Stanford University (SU) researchers have found a new signaling molecule that cancer cells use to keep the immune system at bay.
Our bodies’ immune cells are, among other objectives, tasked with clearing out malfunctioning cells. In theory, cancer cells fall into this category and should be targeted; in practice, however, they use all sorts of biochemical tricks to avoid detection. Researchers at the SU School of Medicine have identified a new signaling molecule that cancer cells use for this purpose.
Cloaking proteins
Immune system cells called macrophages normally detect sick or damaged cells, then proceed to engulf and devour them. In recent years, however, researchers have discovered that proteins on the cell surface can tell macrophages not to destroy them. While this mechanism is meant for good, law-abiding cells to keep the immune system from attacking them, cancer cells have hijacked the same mechanism.
The authors’ past research has shown that the proteins PDL1 and CD47 are used by cancer cells to hide from immune system cells. The discovery of these two proteins and their role also pointed to a possible treatment against cancer: blocking them to ‘uncloak’ cancer cells. Antibodies aimed at blocking CD47 undergoing clinical trials, while treatments targeting PDL1 are already in use in oncology clinics.
“Finding that not all patients responded to anti-CD47 antibodies helped fuel our research at Stanford to test whether non-responder cells and patients might have alternative ‘don’t eat me’ signals,” said co-author Irving Weissman, the Virginia and D.K. Ludwig Professors for Clinical Investigation in Cancer Research.
The team reports finding a new such protein, called CD24, that cancer cells employ as a “don’t eat me” sign. They began by looking for proteins that were produced in larger quantities in cancer cells than in the surrounding, healthy tissues. The hypothesis the team was working on was that cancers growing in the presence of macrophages need to produce some kind of signaling molecule to keep themselves safe. This should be reflected in a higher concentration of that particular compound in the cancer cells — and, by disrupting this compound, cancer could be made vulnerable.
Many different types of cancer produce higher levels of CD24 compared with normal cells and surrounding tissues, the team explains. They further showed that macrophage cells which infiltrate the tumor sense the presence of this protein through a specialized receptor (SIGLEC-10). They placed a mix of cancer cells harvested from patients and macrophages in a dish and then blocked the interaction between CD24 and SIGLEC-10. The macrophages immediately started breaking down the cancer cells, they explain. Lastly, they implanted human breast cancer cells in mice and blocked CD24 signaling — the mice’s macrophages attacked the cancer cells, the team reports.

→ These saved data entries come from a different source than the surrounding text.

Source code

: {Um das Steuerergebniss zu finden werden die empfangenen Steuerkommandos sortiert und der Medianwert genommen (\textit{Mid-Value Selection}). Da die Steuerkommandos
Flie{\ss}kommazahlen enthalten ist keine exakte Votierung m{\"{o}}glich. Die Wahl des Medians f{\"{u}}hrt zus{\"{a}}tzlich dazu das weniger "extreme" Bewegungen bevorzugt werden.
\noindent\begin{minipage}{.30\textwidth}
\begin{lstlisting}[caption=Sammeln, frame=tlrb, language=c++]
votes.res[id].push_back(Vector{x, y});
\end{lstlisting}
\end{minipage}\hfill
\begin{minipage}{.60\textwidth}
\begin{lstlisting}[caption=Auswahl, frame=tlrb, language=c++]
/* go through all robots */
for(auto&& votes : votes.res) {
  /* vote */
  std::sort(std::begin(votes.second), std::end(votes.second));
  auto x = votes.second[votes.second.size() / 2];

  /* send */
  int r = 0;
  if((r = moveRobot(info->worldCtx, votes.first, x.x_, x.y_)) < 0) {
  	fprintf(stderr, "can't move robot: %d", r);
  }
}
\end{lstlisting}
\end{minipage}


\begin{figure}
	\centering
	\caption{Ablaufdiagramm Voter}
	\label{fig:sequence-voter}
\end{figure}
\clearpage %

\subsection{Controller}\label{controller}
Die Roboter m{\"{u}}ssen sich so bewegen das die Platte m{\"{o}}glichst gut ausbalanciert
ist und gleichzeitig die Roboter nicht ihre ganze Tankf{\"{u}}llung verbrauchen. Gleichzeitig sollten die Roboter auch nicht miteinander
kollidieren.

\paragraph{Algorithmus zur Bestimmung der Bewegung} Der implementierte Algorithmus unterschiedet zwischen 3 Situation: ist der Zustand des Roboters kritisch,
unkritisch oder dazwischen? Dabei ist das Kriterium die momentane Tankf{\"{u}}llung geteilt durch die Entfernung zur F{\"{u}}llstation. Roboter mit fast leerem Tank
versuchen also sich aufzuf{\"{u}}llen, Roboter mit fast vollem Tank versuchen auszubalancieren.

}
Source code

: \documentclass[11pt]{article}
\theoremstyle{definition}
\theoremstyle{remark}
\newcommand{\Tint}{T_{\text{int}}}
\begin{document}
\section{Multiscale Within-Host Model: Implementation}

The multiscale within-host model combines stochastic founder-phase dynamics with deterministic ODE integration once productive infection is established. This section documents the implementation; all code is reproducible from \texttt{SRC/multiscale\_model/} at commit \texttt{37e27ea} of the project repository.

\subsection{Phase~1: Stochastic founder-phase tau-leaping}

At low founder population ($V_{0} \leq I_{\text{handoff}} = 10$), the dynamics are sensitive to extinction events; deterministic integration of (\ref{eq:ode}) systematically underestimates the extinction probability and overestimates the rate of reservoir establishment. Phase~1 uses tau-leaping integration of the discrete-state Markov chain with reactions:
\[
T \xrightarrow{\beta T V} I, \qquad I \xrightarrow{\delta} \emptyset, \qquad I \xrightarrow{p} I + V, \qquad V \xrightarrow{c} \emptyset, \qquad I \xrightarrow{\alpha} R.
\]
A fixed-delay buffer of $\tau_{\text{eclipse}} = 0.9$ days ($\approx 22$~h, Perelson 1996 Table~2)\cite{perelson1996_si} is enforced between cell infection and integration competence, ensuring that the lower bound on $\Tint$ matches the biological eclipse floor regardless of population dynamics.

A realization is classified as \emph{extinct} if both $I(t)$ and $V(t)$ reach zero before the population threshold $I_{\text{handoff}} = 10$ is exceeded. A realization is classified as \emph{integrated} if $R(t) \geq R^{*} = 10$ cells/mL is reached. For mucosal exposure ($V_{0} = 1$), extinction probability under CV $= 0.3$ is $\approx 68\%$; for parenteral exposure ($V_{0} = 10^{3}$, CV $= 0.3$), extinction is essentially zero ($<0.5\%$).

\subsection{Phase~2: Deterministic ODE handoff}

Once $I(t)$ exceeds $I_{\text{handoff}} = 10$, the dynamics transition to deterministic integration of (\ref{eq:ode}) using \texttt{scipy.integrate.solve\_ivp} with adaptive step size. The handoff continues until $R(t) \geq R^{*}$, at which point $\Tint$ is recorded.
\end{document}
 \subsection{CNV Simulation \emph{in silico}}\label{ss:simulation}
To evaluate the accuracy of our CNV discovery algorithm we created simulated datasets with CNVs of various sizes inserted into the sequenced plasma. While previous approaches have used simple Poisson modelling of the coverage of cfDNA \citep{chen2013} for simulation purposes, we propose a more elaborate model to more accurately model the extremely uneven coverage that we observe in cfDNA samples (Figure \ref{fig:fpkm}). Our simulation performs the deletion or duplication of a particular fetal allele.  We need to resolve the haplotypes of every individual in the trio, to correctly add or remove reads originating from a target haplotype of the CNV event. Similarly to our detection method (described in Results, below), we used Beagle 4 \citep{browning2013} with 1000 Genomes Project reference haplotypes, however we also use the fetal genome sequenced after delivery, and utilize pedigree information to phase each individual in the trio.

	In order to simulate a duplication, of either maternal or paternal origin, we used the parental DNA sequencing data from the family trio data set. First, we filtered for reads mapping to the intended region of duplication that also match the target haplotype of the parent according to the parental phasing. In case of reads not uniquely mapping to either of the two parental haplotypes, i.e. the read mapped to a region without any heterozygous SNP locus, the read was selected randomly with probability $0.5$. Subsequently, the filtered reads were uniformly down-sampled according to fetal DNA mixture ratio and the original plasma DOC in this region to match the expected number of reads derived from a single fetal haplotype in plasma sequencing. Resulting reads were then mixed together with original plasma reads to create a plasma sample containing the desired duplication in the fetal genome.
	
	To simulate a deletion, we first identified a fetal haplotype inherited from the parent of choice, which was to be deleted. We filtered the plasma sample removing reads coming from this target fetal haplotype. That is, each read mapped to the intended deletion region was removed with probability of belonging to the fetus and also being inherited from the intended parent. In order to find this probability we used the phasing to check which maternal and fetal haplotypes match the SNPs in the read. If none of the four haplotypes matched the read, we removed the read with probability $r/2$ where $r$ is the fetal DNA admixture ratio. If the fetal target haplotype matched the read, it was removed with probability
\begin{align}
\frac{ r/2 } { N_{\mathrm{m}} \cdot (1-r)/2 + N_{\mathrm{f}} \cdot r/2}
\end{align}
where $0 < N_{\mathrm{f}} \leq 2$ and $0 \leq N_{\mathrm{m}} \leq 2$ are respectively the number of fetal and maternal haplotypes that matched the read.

Of particular interest was the discovery that ovarian and triple-negative breast cancer, both of which are very hard to treat, were highly affected by blocking the CD24 signaling.
“This may be a vulnerability for those very dangerous cancers,” said Amira Barkal, an MD-PhD student and lead author of the paper.
CD24 seems to often work as a complement to CD47 — one of the previously-identified ‘don’t eat me’ proteins — the team adds. Some cancers, like blood cancer, are highly susceptible to CD47-signaling blockage but not to CD24-signaling blockage. Others, like ovarian cancer, show the exact opposite susceptibility. This finding makes the team confident that most (if not all) types of cancers can be attacked by blocking one of these two signaling molecules.
The researchers now hope that therapies to block CD24 signaling will follow in the footsteps of anti-CD47 therapies, being tested first for safety in preclinical trials, followed by safety and efficacy clinical trials in humans. In the future, they plan to keep sniffing out such proteins in a bid to make cancers even more vulnerable by blocking several ‘don’t eat me’ proteins at a time.
“There are probably many major and minor ‘don’t eat me’ signals, and CD24 seems to be one of the major ones,” Barkal said.
Combined with novel ways of detecting the disease, such treatment avenues may finally spell the end of cancer as we know it today. Not a day too soon.
The paper “Engagement of MHC class I by the inhibitory receptor LILRB1 suppresses macrophages and is a target of cancer immunotherapy” has been published in the journal Nature Immunology.